DPO

Step 1 of 7

The RLHF Pipeline and Why It Hurt

By early 2023 the standard recipe for turning a pretrained language model into an assistant was a three-stage pipeline: supervised fine-tuning on demonstrations, training a separate reward model on human preference comparisons, and then reinforcement learning against that reward model with PPO. The pipeline — RLHF — produced InstructGPT, ChatGPT, Claude 1, and every other frontier assistant of the period. It also broke in ways that its users did not enjoy debugging.

DPO's argument is one sentence long: the reward-model step and the RL step are both unnecessary. A single classification-style loss on preference pairs optimizes the exact same objective that the two-stage RLHF pipeline approximates, without rollouts, without a reward network, and without PPO's hyperparameters. The paper titled its insight "your language model is secretly a reward model" because the mathematical reparametrization that made this work showed the policy itself carries the reward-model signal implicitly.

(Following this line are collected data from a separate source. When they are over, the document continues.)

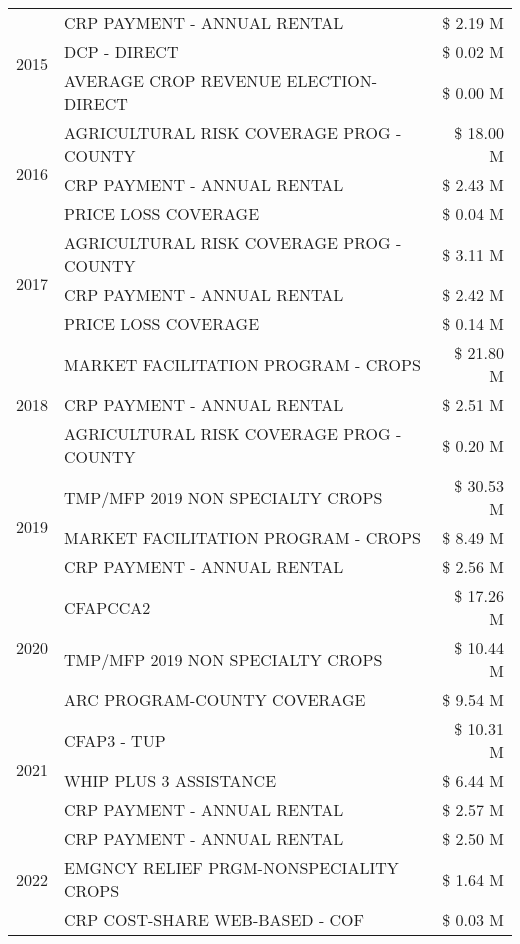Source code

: \begin{tabular}{llr}
\multirow[t]{3}{*}{2015} & CRP PAYMENT - ANNUAL RENTAL & \$ 2.19 M \\
 & DCP - DIRECT & \$ 0.02 M \\
 & AVERAGE CROP REVENUE ELECTION-DIRECT & \$ 0.00 M \\
\cline{1-3}
\multirow[t]{3}{*}{2016} & AGRICULTURAL RISK COVERAGE PROG - COUNTY & \$ 18.00 M \\
 & CRP PAYMENT - ANNUAL RENTAL & \$ 2.43 M \\
 & PRICE LOSS COVERAGE & \$ 0.04 M \\
\cline{1-3}
\multirow[t]{3}{*}{2017} & AGRICULTURAL RISK COVERAGE PROG - COUNTY & \$ 3.11 M \\
 & CRP PAYMENT - ANNUAL RENTAL & \$ 2.42 M \\
 & PRICE LOSS COVERAGE & \$ 0.14 M \\
\cline{1-3}
\multirow[t]{3}{*}{2018} & MARKET FACILITATION PROGRAM - CROPS & \$ 21.80 M \\
 & CRP PAYMENT - ANNUAL RENTAL & \$ 2.51 M \\
 & AGRICULTURAL RISK COVERAGE PROG - COUNTY & \$ 0.20 M \\
\cline{1-3}
\multirow[t]{3}{*}{2019} & TMP/MFP 2019 NON SPECIALTY CROPS & \$ 30.53 M \\
 & MARKET FACILITATION PROGRAM - CROPS & \$ 8.49 M \\
 & CRP PAYMENT - ANNUAL RENTAL & \$ 2.56 M \\
\cline{1-3}
\multirow[t]{3}{*}{2020} & CFAPCCA2 & \$ 17.26 M \\
 & TMP/MFP 2019 NON SPECIALTY CROPS & \$ 10.44 M \\
 & ARC PROGRAM-COUNTY COVERAGE & \$ 9.54 M \\
\cline{1-3}
\multirow[t]{3}{*}{2021} & CFAP3 - TUP & \$ 10.31 M \\
 & WHIP PLUS 3 ASSISTANCE & \$ 6.44 M \\
 & CRP PAYMENT - ANNUAL RENTAL & \$ 2.57 M \\
\cline{1-3}
\multirow[t]{3}{*}{2022} & CRP PAYMENT - ANNUAL RENTAL & \$ 2.50 M \\
 & EMGNCY RELIEF PRGM-NONSPECIALITY CROPS & \$ 1.64 M \\
 & CRP COST-SHARE WEB-BASED - COF & \$ 0.03 M \\
\cline{1-3}
\bottomrule
\end{tabular}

What the RLHF pipeline actually runs

The paper's §3 lays out the two-phase objective that DPO replaces. Phase 1 fits a reward model \( r_\phi(x, y) \) by maximum likelihood under the Bradley–Terry model, given a dataset \( \mathcal{D} = \{(x, y_w, y_l)\} \) of prompts \( x \) with a preferred completion \( y_w \) and a dispreferred completion \( y_l \). Phase 2 optimizes the policy against that frozen reward:

\[ \max_{\pi_\theta} \; \mathbb{E}_{x \sim \mathcal{D}, \; y \sim \pi_\theta(\cdot|x)} \big[ r_\phi(x, y) \big] \; - \; \beta \, D_{\text{KL}} \big[ \pi_\theta(\cdot|x) \, \Vert \, \pi_{\text{ref}}(\cdot|x) \big] \]

Symbols: \( \pi_\theta \) is the trainable policy; \( \pi_{\text{ref}} \) is the frozen reference policy (typically the SFT checkpoint); \( r_\phi \) is the frozen reward model; \( \beta > 0 \) is the KL penalty coefficient controlling how far the policy may drift; \( y \sim \pi_\theta(\cdot|x) \) is a completion sampled from the policy. PPO is then applied to this reward landscape.

The KL term is not optional

Common misconception: the \( \beta \, D_{\text{KL}} \) term is a regularizer bolted on to stop the policy from wandering. It is the defining constraint of the objective — without it, the reward model's imperfect generalization lets the policy reward-hack to nonsense completions that score high under \( r_\phi \) but are gibberish to a human. The optimal policy derived on page 3, and the DPO loss derived on page 4, both depend on the exact form of this constrained objective: change the constraint and the DPO algebra breaks.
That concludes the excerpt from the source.